The following data needs to be repeated exactly, with all images excluded.

___ AVAILABLE DATA

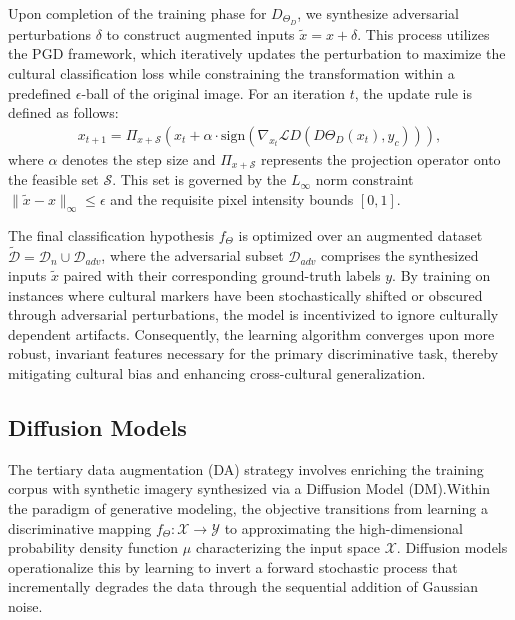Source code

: Upon completion of the training phase for $D_{\Theta_D}$, we synthesize adversarial perturbations $\delta$ to construct augmented inputs $\tilde{x} = x + \delta$. 
This process utilizes the PGD framework, which iteratively updates the perturbation to maximize the cultural classification loss while constraining the transformation within a predefined $\epsilon$-ball of the original image. For an iteration $t$, the update rule is defined as follows:
%
\begin{align}
x_{t+1} = \Pi_{x+\mathcal{S}} \left( x_t + \alpha \cdot \text{sign} \left( \nabla_{x_t} \mathcal{L}D(D{\Theta_D}(x_t), y_{c}) \right) \right),
\end{align}
%
where $\alpha$ denotes the step size and $\Pi_{x+\mathcal{S}}$ represents the projection operator onto the feasible set $\mathcal{S}$. 
This set is governed by the $L_\infty$ norm constraint $\| \tilde{x} - x \|_\infty \leq \epsilon$ and the requisite pixel intensity bounds $[0, 1]$.

The final classification hypothesis $f_{\Theta}$ is optimized over an augmented dataset $\tilde{\mathcal{D}} = \mathcal{D}_n \cup \mathcal{D}_{adv}$, where the adversarial subset $\mathcal{D}_{adv}$ comprises the synthesized inputs $\tilde{x}$ paired with their corresponding ground-truth labels $y$. 
By training on instances where cultural markers have been stochastically shifted or obscured through adversarial perturbations, the model is incentivized to ignore culturally dependent artifacts. Consequently, the learning algorithm converges upon more robust, invariant features necessary for the primary discriminative task, thereby mitigating cultural bias and enhancing cross-cultural generalization.

\subsection{Diffusion Models}
\label{ch2:sec:diff_model}
The tertiary data augmentation (DA) strategy involves enriching the training corpus with synthetic imagery synthesized via a Diffusion Model (DM).Within the paradigm of generative modeling, the objective transitions from learning a discriminative mapping $f_\Theta: \mathcal{X} \rightarrow \mathcal{Y}$ to approximating the high-dimensional probability density function $\mu$ characterizing the input space $\mathcal{X}$. 
Diffusion models operationalize this by learning to invert a forward stochastic process that incrementally degrades the data through the sequential addition of Gaussian noise.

______

=== ANSWER AREA ===
Source code

: Upon completion of the training phase for $D_{\Theta_D}$, we synthesize adversarial perturbations $\delta$ to construct augmented inputs $\tilde{x} = x + \delta$. 
This process utilizes the PGD framework, which iteratively updates the perturbation to maximize the cultural classification loss while constraining the transformation within a predefined $\epsilon$-ball of the original image. For an iteration $t$, the update rule is defined as follows:
%
\begin{align}
x_{t+1} = \Pi_{x+\mathcal{S}} \left( x_t + \alpha \cdot \text{sign} \left( \nabla_{x_t} \mathcal{L}D(D{\Theta_D}(x_t), y_{c}) \right) \right),
\end{align}
%
where $\alpha$ denotes the step size and $\Pi_{x+\mathcal{S}}$ represents the projection operator onto the feasible set $\mathcal{S}$. 
This set is governed by the $L_\infty$ norm constraint $\| \tilde{x} - x \|_\infty \leq \epsilon$ and the requisite pixel intensity bounds $[0, 1]$.

The final classification hypothesis $f_{\Theta}$ is optimized over an augmented dataset $\tilde{\mathcal{D}} = \mathcal{D}_n \cup \mathcal{D}_{adv}$, where the adversarial subset $\mathcal{D}_{adv}$ comprises the synthesized inputs $\tilde{x}$ paired with their corresponding ground-truth labels $y$. 
By training on instances where cultural markers have been stochastically shifted or obscured through adversarial perturbations, the model is incentivized to ignore culturally dependent artifacts. Consequently, the learning algorithm converges upon more robust, invariant features necessary for the primary discriminative task, thereby mitigating cultural bias and enhancing cross-cultural generalization.

\subsection{Diffusion Models}
\label{ch2:sec:diff_model}
The tertiary data augmentation (DA) strategy involves enriching the training corpus with synthetic imagery synthesized via a Diffusion Model (DM).Within the paradigm of generative modeling, the objective transitions from learning a discriminative mapping $f_\Theta: \mathcal{X} \rightarrow \mathcal{Y}$ to approximating the high-dimensional probability density function $\mu$ characterizing the input space $\mathcal{X}$. 
Diffusion models operationalize this by learning to invert a forward stochastic process that incrementally degrades the data through the sequential addition of Gaussian noise.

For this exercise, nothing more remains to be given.